For teams building game-playing agents or embodied AI systems, Echo directly addresses the challenge of sample efficiency in complex environments. Instead of requiring thousands of task-specific demonstrations, agents can reuse knowledge from related tasks through structured analogy, reducing both data collection costs and training time. The in-context learning approach is particularly valuable because it requires no parameter updates—you can add new experiences to the memory and immediately leverage them without retraining, making the system highly adaptable to evolving task distributions. However, the five-dimensional decomposition requires careful design and possibly manual annotation for complex domains, adding engineering overhead upfront. The approach scales memory usage linearly with experience count, which could become problematic at very large replay buffer sizes, though the structured retrieval (not full retrieval-augmented generation) keeps latency manageable.

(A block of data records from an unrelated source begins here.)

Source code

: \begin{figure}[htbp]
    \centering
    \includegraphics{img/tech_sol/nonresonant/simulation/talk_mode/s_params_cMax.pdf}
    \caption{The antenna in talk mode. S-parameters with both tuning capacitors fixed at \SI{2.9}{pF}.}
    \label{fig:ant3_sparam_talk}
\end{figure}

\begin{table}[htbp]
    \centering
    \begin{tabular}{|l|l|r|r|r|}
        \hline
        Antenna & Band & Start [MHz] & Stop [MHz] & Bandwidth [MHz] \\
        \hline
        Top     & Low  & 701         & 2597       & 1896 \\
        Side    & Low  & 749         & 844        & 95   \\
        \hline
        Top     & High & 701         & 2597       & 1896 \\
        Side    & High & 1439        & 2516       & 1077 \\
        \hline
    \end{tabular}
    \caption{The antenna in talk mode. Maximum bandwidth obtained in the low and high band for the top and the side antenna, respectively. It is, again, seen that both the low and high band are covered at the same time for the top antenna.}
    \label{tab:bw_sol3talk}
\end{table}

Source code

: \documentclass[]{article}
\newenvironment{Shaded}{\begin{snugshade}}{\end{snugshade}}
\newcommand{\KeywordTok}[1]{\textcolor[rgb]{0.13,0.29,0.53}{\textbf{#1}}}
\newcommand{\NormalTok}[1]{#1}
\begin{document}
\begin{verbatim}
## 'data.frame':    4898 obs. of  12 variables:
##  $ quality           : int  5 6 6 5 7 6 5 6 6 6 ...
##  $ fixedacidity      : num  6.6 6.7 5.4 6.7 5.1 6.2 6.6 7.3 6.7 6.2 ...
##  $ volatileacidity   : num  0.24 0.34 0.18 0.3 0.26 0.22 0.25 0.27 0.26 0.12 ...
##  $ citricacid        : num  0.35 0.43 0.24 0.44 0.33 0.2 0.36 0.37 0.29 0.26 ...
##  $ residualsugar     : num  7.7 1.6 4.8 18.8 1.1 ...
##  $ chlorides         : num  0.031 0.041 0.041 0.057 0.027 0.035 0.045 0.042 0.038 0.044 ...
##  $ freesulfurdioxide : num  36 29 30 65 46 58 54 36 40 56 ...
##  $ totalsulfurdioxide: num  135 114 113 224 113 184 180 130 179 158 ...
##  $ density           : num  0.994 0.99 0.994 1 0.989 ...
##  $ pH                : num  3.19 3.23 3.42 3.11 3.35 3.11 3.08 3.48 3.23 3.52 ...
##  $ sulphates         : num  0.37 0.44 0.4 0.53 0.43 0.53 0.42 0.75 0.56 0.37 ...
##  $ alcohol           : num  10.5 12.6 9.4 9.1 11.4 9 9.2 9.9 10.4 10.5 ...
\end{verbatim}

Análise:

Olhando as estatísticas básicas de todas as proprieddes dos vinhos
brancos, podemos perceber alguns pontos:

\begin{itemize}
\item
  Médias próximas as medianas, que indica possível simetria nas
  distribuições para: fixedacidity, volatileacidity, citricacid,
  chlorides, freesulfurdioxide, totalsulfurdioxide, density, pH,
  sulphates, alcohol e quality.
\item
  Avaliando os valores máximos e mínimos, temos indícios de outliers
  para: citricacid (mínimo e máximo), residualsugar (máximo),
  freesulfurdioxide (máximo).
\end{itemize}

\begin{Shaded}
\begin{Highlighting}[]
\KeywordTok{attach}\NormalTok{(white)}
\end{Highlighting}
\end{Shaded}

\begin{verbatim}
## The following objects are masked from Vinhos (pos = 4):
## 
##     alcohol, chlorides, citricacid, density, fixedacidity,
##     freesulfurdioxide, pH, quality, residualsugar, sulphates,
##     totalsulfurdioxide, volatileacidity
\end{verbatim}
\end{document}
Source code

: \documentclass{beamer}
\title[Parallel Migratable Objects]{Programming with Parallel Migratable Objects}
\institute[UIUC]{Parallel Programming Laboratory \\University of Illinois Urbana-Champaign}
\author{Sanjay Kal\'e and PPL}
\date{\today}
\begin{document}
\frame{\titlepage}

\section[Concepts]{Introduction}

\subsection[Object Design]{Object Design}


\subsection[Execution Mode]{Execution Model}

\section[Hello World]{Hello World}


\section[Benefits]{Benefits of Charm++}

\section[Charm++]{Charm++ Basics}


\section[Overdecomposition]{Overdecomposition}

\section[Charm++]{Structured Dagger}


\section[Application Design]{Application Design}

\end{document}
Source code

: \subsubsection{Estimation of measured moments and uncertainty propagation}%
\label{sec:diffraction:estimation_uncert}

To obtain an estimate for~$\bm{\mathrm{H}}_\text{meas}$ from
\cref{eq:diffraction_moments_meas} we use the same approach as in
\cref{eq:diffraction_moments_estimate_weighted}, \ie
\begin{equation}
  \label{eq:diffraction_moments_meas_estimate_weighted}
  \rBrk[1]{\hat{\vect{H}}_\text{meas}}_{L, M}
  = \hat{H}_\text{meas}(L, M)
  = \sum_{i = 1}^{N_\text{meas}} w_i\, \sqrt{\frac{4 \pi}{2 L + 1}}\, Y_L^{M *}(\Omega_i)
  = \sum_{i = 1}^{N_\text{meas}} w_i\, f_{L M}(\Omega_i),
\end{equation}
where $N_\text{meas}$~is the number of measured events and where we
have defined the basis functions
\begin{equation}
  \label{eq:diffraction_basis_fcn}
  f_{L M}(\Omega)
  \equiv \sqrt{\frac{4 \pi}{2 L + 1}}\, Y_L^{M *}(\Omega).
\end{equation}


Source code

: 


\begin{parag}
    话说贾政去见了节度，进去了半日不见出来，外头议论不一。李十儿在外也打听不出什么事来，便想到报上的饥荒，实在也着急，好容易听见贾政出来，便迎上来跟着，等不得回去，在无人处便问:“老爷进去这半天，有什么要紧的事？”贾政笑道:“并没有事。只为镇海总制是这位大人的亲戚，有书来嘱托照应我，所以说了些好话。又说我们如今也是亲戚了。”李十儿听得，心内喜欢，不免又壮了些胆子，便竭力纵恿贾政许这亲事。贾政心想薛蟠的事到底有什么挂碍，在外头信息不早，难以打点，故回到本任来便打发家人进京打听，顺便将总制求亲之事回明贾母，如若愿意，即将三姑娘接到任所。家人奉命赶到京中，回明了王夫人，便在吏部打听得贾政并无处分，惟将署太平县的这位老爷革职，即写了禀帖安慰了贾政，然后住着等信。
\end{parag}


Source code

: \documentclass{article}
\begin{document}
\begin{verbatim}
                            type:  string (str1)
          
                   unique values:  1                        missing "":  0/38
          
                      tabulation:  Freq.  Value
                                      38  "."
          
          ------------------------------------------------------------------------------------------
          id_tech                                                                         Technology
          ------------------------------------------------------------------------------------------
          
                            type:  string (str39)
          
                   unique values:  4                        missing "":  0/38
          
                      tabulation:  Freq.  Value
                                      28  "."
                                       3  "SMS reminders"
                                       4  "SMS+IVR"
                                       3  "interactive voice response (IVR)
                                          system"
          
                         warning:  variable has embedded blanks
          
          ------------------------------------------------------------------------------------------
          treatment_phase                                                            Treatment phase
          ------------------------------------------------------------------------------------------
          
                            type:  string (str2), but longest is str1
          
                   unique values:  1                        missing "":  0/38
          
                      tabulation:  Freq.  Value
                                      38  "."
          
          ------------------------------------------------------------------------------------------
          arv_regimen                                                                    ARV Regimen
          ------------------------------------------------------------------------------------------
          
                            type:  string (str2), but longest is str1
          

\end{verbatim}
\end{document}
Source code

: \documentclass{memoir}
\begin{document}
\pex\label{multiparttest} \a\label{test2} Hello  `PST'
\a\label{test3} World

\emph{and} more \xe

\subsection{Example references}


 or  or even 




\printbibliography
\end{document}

Limitations and When Not to Use This

The paper assumes that tasks share meaningful structural, process, and interaction patterns—this breaks down in highly novel environments where prior experience provides little guidance, limiting transfer to task families with sufficient similarity. The five-dimensional decomposition framework is hand-designed and may not capture the most relevant knowledge dimensions for all domain types; discovering optimal decompositions for new domains requires domain expertise or additional research. The approach depends on effective in-context learning by the underlying LLM, which has known limitations with complex analogies or very long context windows; agents with weaker base models may not perform the analogical reasoning the framework assumes. The paper does not thoroughly evaluate computational costs of retrieval and in-context inference at scale, nor does it compare against simpler baseline transfer methods (e.g., fine-tuning on related tasks), leaving questions about whether the complexity is justified across different data regimes.

Research Context

This work builds on the intersection of memory-augmented learning, few-shot in-context learning, and transfer learning in embodied AI. It extends prior research on prompt-based learning and retrieval-augmented generation by adding explicit semantic structure to memory, rather than using simple embedding-based retrieval. The paper advances the broader trend of using LLMs as reasoning engines for agent decision-making in complex simulators like Minecraft, where multi-step planning and environment understanding are critical. Echo opens research directions in automatic knowledge decomposition discovery, multi-agent experience sharing, and scaling transfer learning to long-horizon, open-ended tasks—all critical for building more general embodied agents.